Zu Beginn häufte man diese Masse auf den Boden, später kamen Holzkisten (wie Hochbeete), heute hat man Metallkisten. Das Myzel durchwächst dieses Substrat und bildet nach ca. 3 Wochen die ersten, kleinen Fruchtkörper.
Champignons machen 95% der Speisepilze aus, aber auch andere Arten können inzwischen kultiviert werden, wie Austernpilze und Shiitake.
Nicht züchten kann man zum Beispiel Pfifferlinge, Steinpilze und Morcheln, die müssen nach wie vor im Wald gesammelt werden: Es sind Mykorrhiza-Pilze, sie sind auf die Symbiose mit Bäumen angewiesen, weshalb man sie nicht mit vertretbarem Aufwand züchten kann.
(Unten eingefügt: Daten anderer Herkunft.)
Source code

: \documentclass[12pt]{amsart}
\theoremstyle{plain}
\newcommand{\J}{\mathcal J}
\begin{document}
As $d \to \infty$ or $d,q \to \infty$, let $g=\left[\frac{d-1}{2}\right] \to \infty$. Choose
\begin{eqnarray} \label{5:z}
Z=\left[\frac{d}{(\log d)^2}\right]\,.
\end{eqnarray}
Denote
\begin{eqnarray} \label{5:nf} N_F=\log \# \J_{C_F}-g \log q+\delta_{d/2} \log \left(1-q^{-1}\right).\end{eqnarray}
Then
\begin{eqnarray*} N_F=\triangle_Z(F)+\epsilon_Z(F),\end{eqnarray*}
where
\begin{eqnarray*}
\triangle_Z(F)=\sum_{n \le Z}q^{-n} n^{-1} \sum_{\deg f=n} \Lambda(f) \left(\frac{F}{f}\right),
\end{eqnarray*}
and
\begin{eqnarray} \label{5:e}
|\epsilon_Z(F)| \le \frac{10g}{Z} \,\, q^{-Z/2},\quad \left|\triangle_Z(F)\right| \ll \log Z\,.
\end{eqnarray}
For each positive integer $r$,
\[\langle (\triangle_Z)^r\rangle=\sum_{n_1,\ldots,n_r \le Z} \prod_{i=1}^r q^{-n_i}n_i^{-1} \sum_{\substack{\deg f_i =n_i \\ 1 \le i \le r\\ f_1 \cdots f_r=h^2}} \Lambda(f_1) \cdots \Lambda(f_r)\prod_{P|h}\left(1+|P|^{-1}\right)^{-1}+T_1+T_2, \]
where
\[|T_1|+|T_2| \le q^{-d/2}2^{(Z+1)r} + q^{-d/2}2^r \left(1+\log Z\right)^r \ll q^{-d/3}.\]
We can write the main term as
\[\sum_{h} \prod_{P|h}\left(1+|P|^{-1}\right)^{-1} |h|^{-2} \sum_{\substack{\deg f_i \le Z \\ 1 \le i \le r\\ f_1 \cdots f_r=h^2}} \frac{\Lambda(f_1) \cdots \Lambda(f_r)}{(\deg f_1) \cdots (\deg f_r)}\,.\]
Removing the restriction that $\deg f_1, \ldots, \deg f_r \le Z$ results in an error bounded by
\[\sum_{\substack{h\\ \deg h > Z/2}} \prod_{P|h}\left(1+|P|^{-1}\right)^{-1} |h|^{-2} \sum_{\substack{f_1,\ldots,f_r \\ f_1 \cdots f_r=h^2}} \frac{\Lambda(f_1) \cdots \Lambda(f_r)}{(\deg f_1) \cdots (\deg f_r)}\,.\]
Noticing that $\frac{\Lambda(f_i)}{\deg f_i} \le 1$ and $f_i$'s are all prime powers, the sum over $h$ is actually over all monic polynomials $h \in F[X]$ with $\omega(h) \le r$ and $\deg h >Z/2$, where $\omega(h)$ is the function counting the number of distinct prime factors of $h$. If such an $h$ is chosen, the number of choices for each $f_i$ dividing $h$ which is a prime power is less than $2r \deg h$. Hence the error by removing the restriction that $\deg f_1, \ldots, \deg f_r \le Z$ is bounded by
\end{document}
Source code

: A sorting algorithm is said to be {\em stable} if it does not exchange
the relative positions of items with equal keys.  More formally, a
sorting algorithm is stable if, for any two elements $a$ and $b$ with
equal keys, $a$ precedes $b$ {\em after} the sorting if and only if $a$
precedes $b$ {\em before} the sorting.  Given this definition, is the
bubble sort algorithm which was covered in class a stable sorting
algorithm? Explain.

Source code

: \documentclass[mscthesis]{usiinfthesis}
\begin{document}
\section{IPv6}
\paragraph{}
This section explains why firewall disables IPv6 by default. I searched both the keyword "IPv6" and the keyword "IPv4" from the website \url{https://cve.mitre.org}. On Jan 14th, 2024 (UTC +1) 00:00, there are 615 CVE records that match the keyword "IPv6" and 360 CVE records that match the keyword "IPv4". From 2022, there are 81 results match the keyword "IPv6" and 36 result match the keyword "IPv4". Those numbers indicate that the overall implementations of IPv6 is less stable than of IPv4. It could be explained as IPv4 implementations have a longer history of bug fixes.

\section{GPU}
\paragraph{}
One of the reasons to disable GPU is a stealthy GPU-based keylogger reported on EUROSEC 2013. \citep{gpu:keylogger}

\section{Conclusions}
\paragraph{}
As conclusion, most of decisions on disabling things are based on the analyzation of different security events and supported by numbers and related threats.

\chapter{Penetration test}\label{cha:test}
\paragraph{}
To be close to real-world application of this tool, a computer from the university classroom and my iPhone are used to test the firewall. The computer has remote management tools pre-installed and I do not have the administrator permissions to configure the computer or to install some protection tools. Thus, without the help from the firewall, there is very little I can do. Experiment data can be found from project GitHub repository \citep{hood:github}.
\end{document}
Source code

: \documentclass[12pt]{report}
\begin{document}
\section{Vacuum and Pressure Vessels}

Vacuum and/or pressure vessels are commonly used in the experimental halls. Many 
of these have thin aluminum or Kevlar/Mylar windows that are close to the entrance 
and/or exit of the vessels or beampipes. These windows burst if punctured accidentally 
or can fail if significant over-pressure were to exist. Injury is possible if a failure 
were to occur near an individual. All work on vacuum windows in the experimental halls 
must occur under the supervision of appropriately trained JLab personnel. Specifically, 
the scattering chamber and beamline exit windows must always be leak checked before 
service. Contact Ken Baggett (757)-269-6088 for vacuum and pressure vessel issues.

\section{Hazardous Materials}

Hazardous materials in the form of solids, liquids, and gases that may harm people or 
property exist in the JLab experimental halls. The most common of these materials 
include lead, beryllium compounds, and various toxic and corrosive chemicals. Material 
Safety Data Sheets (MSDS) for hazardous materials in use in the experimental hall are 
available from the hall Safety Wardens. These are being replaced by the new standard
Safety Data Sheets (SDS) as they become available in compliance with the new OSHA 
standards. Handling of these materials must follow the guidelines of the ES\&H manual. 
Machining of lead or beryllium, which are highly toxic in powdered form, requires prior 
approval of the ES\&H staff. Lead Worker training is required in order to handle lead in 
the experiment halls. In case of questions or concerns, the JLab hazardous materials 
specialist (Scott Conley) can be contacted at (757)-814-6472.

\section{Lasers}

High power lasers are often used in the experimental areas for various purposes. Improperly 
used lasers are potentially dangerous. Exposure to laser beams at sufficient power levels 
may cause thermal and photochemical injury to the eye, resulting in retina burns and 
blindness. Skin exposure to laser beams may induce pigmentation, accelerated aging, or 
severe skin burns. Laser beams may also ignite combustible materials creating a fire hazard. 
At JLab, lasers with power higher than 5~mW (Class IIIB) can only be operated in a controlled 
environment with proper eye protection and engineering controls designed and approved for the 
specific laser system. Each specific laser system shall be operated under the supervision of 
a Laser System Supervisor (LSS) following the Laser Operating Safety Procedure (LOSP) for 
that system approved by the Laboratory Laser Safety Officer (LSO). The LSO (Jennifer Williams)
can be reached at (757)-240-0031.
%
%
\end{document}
Zum Schluss darf in Frankreich die Abteilung „Culinaire“ nicht fehlen! Hier die ultimative Anleitung zur Zubereitung von Pilzen:
Wichtig: Pilze nie direkt in Fett/Öl anbraten, immer erst ohne Fett rösten. Sagt auch Jamie Oliver!
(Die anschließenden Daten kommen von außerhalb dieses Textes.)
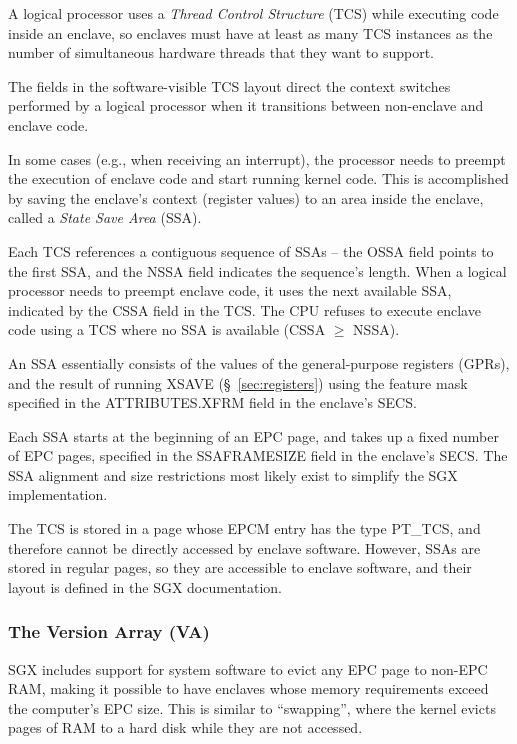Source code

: 
A logical processor uses a \textit{Thread Control Structure} (TCS) while
executing code inside an enclave, so enclaves must have at least as many TCS
instances as the number of simultaneous hardware threads that they want to
support.

The fields in the software-visible TCS layout direct the context switches
performed by a logical processor when it transitions between non-enclave and
enclave code.


In some cases (e.g., when receiving an interrupt), the processor needs to
preempt the execution of enclave code and start running kernel code. This is
accomplished by saving the enclave's context (register values) to an area
inside the enclave, called a \textit{State Save Area} (SSA).

Each TCS references a contiguous sequence of SSAs -- the OSSA field points to
the first SSA, and the NSSA field indicates the sequence's length. When a
logical processor needs to preempt enclave code, it uses the next available
SSA, indicated by the CSSA field in the TCS. The CPU refuses to execute enclave
code using a TCS where no SSA is available (CSSA $\ge$ NSSA).

An SSA essentially consists of the values of the general-purpose registers
(GPRs), and the result of running XSAVE (\S~\ref{sec:registers}) using the
feature mask specified in the ATTRIBUTES.XFRM field in the enclave's SECS.


Each SSA starts at the beginning of an EPC page, and takes up a fixed number of
EPC pages, specified in the SSAFRAMESIZE field in the enclave's SECS. The SSA
alignment and size restrictions most likely exist to simplify the SGX
implementation.

The TCS is stored in a page whose EPCM entry has the type PT\_TCS, and
therefore cannot be directly accessed by enclave software. However, SSAs are
stored in regular pages, so they are accessible to enclave software, and their
layout is defined in the SGX documentation.

\subsubsection{The Version Array (VA)}
\label{sec:va}

SGX includes support for system software to evict any EPC page to non-EPC RAM,
making it possible to have enclaves whose memory requirements exceed the
computer's EPC size. This is similar to ``swapping'', where the kernel evicts
pages of RAM to a hard disk while they are not accessed.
Wir finden den Ausgang aus dem Höhlenlabyrinth (haha) und machen uns auf den Rückweg, der nun überwiegend an der Loire entlang führt. Wirklich ein riesiger Fluss, selbst wenn man den Rhein gewöhnt ist!
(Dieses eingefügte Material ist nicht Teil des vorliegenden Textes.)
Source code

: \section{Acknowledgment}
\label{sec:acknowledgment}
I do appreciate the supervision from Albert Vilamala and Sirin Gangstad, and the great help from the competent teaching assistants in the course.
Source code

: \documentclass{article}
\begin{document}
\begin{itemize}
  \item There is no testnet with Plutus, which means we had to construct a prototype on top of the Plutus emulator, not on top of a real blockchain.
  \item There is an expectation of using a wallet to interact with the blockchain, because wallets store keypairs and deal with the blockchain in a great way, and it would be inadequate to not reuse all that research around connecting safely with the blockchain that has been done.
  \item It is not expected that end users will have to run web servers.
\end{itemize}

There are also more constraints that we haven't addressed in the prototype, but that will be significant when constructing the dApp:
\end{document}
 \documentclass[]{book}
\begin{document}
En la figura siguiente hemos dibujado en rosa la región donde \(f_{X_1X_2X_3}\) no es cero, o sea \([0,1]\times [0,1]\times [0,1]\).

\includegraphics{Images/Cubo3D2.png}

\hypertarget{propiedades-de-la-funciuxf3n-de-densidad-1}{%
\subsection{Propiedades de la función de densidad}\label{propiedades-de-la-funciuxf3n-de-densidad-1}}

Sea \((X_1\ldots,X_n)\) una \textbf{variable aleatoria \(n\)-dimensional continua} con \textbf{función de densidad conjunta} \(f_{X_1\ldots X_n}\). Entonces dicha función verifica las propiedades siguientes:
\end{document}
Als wir schon glauben, das war’s für heute, kommt unverhofft noch mal ein richtiges Highlight! Der Fahrradweg biegt um eine enge Kurve, in eine hohle Gasse und verschwindet dann …
… nicht in irgendeine x-beliebige Unterführung, sondern durch schöne Spitzbögen aus Kalkstein in ein altes Höhlensystem!
IRRE!
Im Grünen ist das Tunnelsystem nicht zu Ende, die Decke ist eingestürzt: Sogenannte Fontis gibt es häufig. Also Obacht auf der Oberen Ebene!
Wir haben fertig und auch die Verlockungen der Stadt können das Naturerlebnis nun nicht mehr toppen.